Etrian Mystery Dungeon Review

Etrian Mystery Dungeon Review

If you have played Pokemon Mystery Dungeon then Etrian Mystery Dungeon will be familiar territory. It is part roguelike with randomly generated dungeons minus the perma-death, mixing Etrian Odyssey’s vast RPG party and skill customization aspects, and Mystery Dungeon’s infinitely random dungeon adventures.

You are an adventurer who enjoys taking long walks with their pals into dungeons looking for money, equipment and monster body parts. These monster bits can then traded at the local retail store for cash and item unlocks. Kill more of a specific monster e.g. grasshoppers and you will unlock the relevant items in the shop. You can also upgrade the town by spending money on the various districts, complete missions to slay monsters and save the innocent. That is as much narrative you are going to get out of Etrian Mystery Dungeon. The bulk of the game is spent leveling up your guild of adventurers and exploring dungeons, which is fine. It is just a shame that the game isn’t excellent.
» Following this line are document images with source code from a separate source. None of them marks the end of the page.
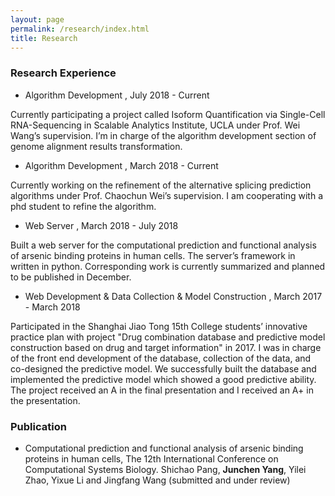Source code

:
 ```yaml
---
layout: page
permalink: /research/index.html
title: Research
---
```

### Research Experience

- Algorithm Development  , July 2018 - Current

Currently participating a project called Isoform Quantification via Single-Cell RNA-Sequencing in Scalable Analytics Institute, UCLA under Prof. Wei Wang’s supervision. I’m in charge of the algorithm development section of genome alignment results transformation. 

- Algorithm Development  , March 2018 - Current

Currently working on the refinement of the alternative splicing prediction algorithms under Prof. Chaochun Wei’s supervision. I am cooperating with a phd student to refine the algorithm.

- Web Server  , March 2018 - July 2018

Built a web server for the computational prediction and functional analysis of arsenic binding proteins in human cells. The server’s framework in written in python. Corresponding work is currently summarized and planned to be published in December.

- Web Development & Data Collection & Model Construction  , March 2017 - March 2018

Participated in the Shanghai Jiao Tong 15th College students’ innovative practice plan with project "Drug combination database and predictive model construction based on drug and target information" in 2017. I was in charge of the front end development of the database, collection of the data, and co-designed the predictive model. We successfully built the database and implemented the predictive model which showed a good predictive ability. The project received an A in the final presentation and I received an A+ in the presentation.

### Publication

- Computational prediction and functional analysis of arsenic binding proteins in human cells, The 12th International Conference on Computational Systems Biology. Shichao Pang, <b>Junchen Yang</b>, Yilei Zhao, Yixue Li and Jingfang Wang (submitted and under review)
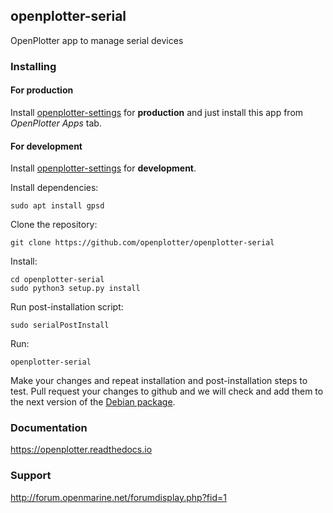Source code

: ## openplotter-serial

OpenPlotter app to manage serial devices

### Installing

#### For production

Install [openplotter-settings](https://github.com/openplotter/openplotter-settings) for **production** and just install this app from *OpenPlotter Apps* tab.

#### For development

Install [openplotter-settings](https://github.com/openplotter/openplotter-settings) for **development**.

Install dependencies:

`sudo apt install gpsd`

Clone the repository:

`git clone https://github.com/openplotter/openplotter-serial`

Install:
```
cd openplotter-serial
sudo python3 setup.py install
```
Run post-installation script:

`sudo serialPostInstall`

Run:

`openplotter-serial`

Make your changes and repeat installation and post-installation steps to test. Pull request your changes to github and we will check and add them to the next version of the [Debian package](https://launchpad.net/~openplotter/+archive/ubuntu/openplotter/).

### Documentation

https://openplotter.readthedocs.io

### Support

http://forum.openmarine.net/forumdisplay.php?fid=1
Etrian Mystery Dungeon is close to being a superb game, but it falls short for a few major reasons. First off, is the pacing. I don’t necessarily think that all games need a sweeping story of love and betrayal, but I do think that this one needed a hook beyond the town, exploring dungeons and gaining levels. There are lots of classes to play, but you are given the bulk of them from the start and the rest soon after. Unlocking things is fun and if Etrian Mystery Dungeon had let me explore terrifying dungeons to gain access to some of the classes instead of just going “oh, here you go” I would have been more hooked. The RPG genre generally demands that you spend upwards of 20 hours playing them and they need something that is going to carry you to that mark. Unfortunately, Etrian Mystery Dungeon doesn’t have any such hook. As an example Bravely Default had lots of classes, but staggers when you can unlock them and makes each unlock interesting. Trying each class becomes nearly as important as the story and just as fun. Obtaining a ninja should be an achievement, but instead it is given after the second mission.

Fights in Etrian Mystery Dungeon involve your chosen team of 4 adventurers casting spells, swinging swords and shooting guns, all of which sound very cool. Each of these actions takes a turn and your enemies are bound by the same turn order. Move and the enemy moves and so on. This brings us to the second issue with Etrian Mystery Dungeon. The problem is that you don’t always have complete control over all the members of your team. You control the leader at all times. You dish out orders directly to them and can issue specific commands like retreat by using up power in a gauge that builds from dealing and taking damage. The only time you have full control over your team is during a boss fight and the are wholly underwhelming. Giant monsters that serve as mission progression, but offer little challenge. All you end up doing is playing the sword and shield character who tanks all the monsters while the AI does the rest. Which is boring and you will inevitably have moments when you healer stands there getting bashed instead of moving out-of-the-way.

The third and final reason is that it doesn’t punish the player for making bad decisions. The threat of permadeath in roguelike games is part of the hook. It makes you more cautious when in a dungeon and it makes your victories that much more astounding. It’s not very hard in Etrian Mystery Dungeon to train up a party and while I like the whole ‘rescue’ mechanic that allows you to recover your fallen team there carried items, it is not enough.

Etrian Mystery Dungeon Review

This is my proposal for Etrian Mystery Dungeon 2: If you fail to rescue your fallen team in a certain number of moves then they die, permanently. When a team member dies they should get 2 chances (with maybe some way of healing them), but then that’s it they are gone. With how straightforward the leveling and combat is a permanent death mechanic could have really breathed new life into an otherwise copy of any other Mystery Dungeon game, but with an Etrain jacket on.

Finally, a couple of things that have been niggling at me. Why on earth can you not spend the money stored in the inn at the shop. Having to swap between them all the time is really annoying. Protecting my money is excellent, I like that. What I don’t like is having the swap between screens just to buy a helmet or two. And my final gripe with Etrian Mystery Dungeon (potentially my biggest one) is that it gets rid the main thing that made the Etrian series unique, drawing your own maps. Each dungeon is randomised each time you enter it with the option of creating forts to lock the position, so I really don’t understand the designers dropping this excellent part of the main Etrian series. It is disappointing.

Etrian Mystery Dungeon isn’t a bad game, but it is a disappointing one. There are better JRPGs out there and unfortunately this one just left me wanting more.